汽车工程 ›› 2024, Vol. 46 ›› Issue (4): 605-616.doi: 10.19562/j.chinasae.qcgc.2024.04.006

• • 上一篇    

基于扩展卡尔曼滤波与机器视觉融合的道路侧向坡度估计

严运兵(),岳铭浩,李海玮   

  1. 武汉科技大学汽车与交通工程学院,武汉 430065
  • 收稿日期:2023-09-14 修回日期:2023-10-29 出版日期:2024-04-25 发布日期:2024-04-24
  • 通讯作者: 严运兵 E-mail:yyb@wust.edu.cn
  • 基金资助:
    国家自然科学基金面上项目(51975428)

Estimation of Road Side Slope Based on Fusion of Extended Kalman Filter and Machine Vision

Yunbing Yan(),Minghao Yue,Haiwei Li   

  1. School of Automobile and Traffic Engineering,Wuhan University of Science and Technology,Wuhan 430065
  • Received:2023-09-14 Revised:2023-10-29 Online:2024-04-25 Published:2024-04-24
  • Contact: Yunbing Yan E-mail:yyb@wust.edu.cn

摘要:

为解决现有算法难以准确估计前方道路侧向坡度的问题,提出了一种基于扩展卡尔曼滤波(EKF)与机器视觉(VB)融合的道路侧向坡度估计方法。首先,建立含有侧向坡度的车辆2自由度模型,通过EKF估计出侧向坡度与车辆侧倾角的叠加态,由侧向加速度乘以适当增益解耦出车辆侧倾角,得到EKF道路侧向坡度估计值;其次,通过视觉成像原理分析二维图像中道路侧向坡度与图像中相关参数的几何关系,得到VB道路侧向坡度估计值;最后,通过数据融合得到最终的道路侧向坡度估计值,使估计结果冗余互补。仿真和实车试验结果表明,该融合算法能够适用于道路侧向坡度变化的坡道,并显著提高了估计精度。

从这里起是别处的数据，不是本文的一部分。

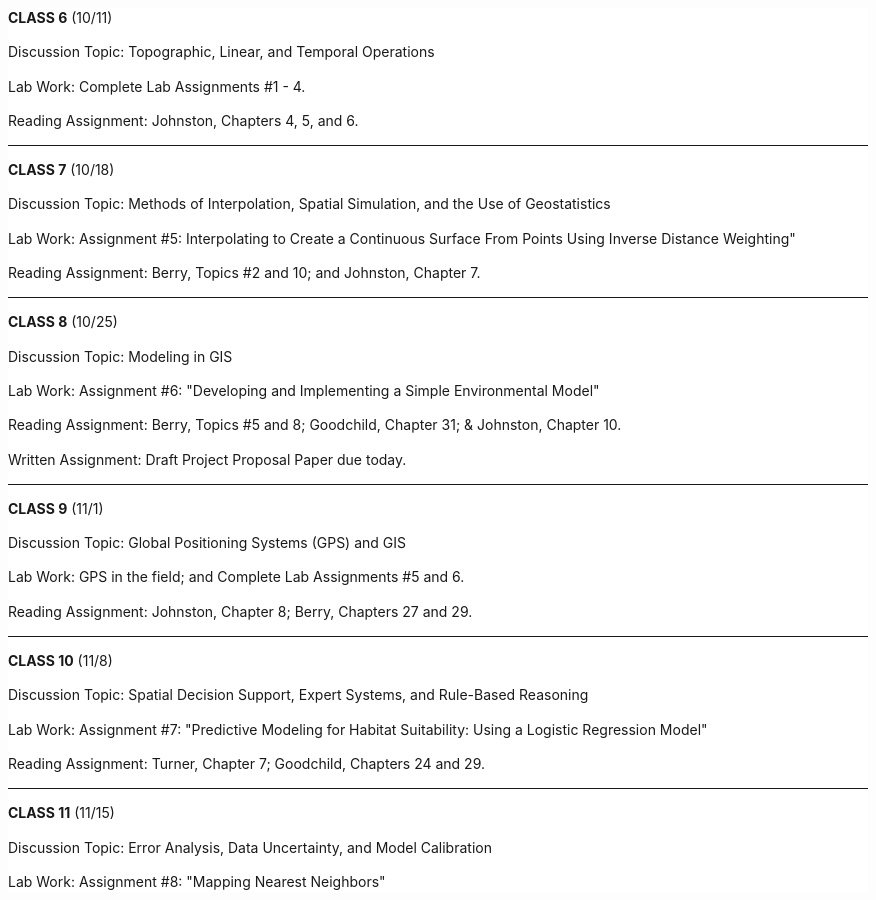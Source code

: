 **CLASS 6** (10/11)

Discussion Topic: Topographic, Linear, and Temporal Operations

Lab Work: Complete Lab Assignments #1 \- 4.

Reading Assignment: Johnston, Chapters 4, 5, and 6.  

* * *

**CLASS 7** (10/18)

Discussion Topic: Methods of Interpolation, Spatial Simulation, and the Use of
Geostatistics

Lab Work: Assignment #5: Interpolating to Create a Continuous Surface From
Points Using Inverse Distance Weighting"  
  
Reading Assignment: Berry, Topics #2 and 10; and Johnston, Chapter 7.  

* * *

**CLASS 8** (10/25)

Discussion Topic: Modeling in GIS

Lab Work: Assignment #6: "Developing and Implementing a Simple Environmental
Model"

Reading Assignment: Berry, Topics #5 and 8; Goodchild, Chapter 31; & Johnston,
Chapter 10.

Written Assignment: Draft Project Proposal Paper due today.  

* * *

**CLASS 9** (11/1)

Discussion Topic: Global Positioning Systems (GPS) and GIS

Lab Work: GPS in the field; and Complete Lab Assignments #5 and 6.

Reading Assignment: Johnston, Chapter 8; Berry, Chapters 27 and 29.

* * *

**CLASS 10** (11/8)

Discussion Topic: Spatial Decision Support, Expert Systems, and Rule-Based
Reasoning

Lab Work: Assignment #7: "Predictive Modeling for Habitat Suitability: Using a
Logistic Regression Model"

Reading Assignment: Turner, Chapter 7; Goodchild, Chapters 24 and 29.

* * *

**CLASS 11** (11/15)

Discussion Topic: Error Analysis, Data Uncertainty, and Model Calibration

Lab Work: Assignment #8: "Mapping Nearest Neighbors"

关键词: 侧向坡度, 坡度估计, 扩展卡尔曼滤波, 机器视觉, 数据融合

Abstract:

To address the difficulty of accurately estimating the lateral slope of the road ahead using existing algorithms, a road lateral slope estimation method based on the fusion of Extended Kalman Filter (EKF) and Machine Vision Based (VB) is proposed. Firstly, a two-degree of freedom model for vehicles with lateral slope is established, and the superposition state of lateral slope and vehicle roll angle is estimated through EKF, with the vehicle roll angle decoupled by multiplying the lateral acceleration with an appropriate gain to obtain the estimated lateral slope of the EKF road. Secondly, based on the principle of visual imaging, the geometric relationship between the lateral slope of roads in two-dimensional images and the relevant parameters in the images is analyzed to obtain an estimated value of the lateral slope of roads in VB. Finally, the final estimation of road lateral slope is obtained through data fusion, making the estimation results redundant and complementary. The simulation and actual vehicle test results show that the fusion algorithm can be applied to slopes with varying lateral slopes and significantly improve the estimation accuracy.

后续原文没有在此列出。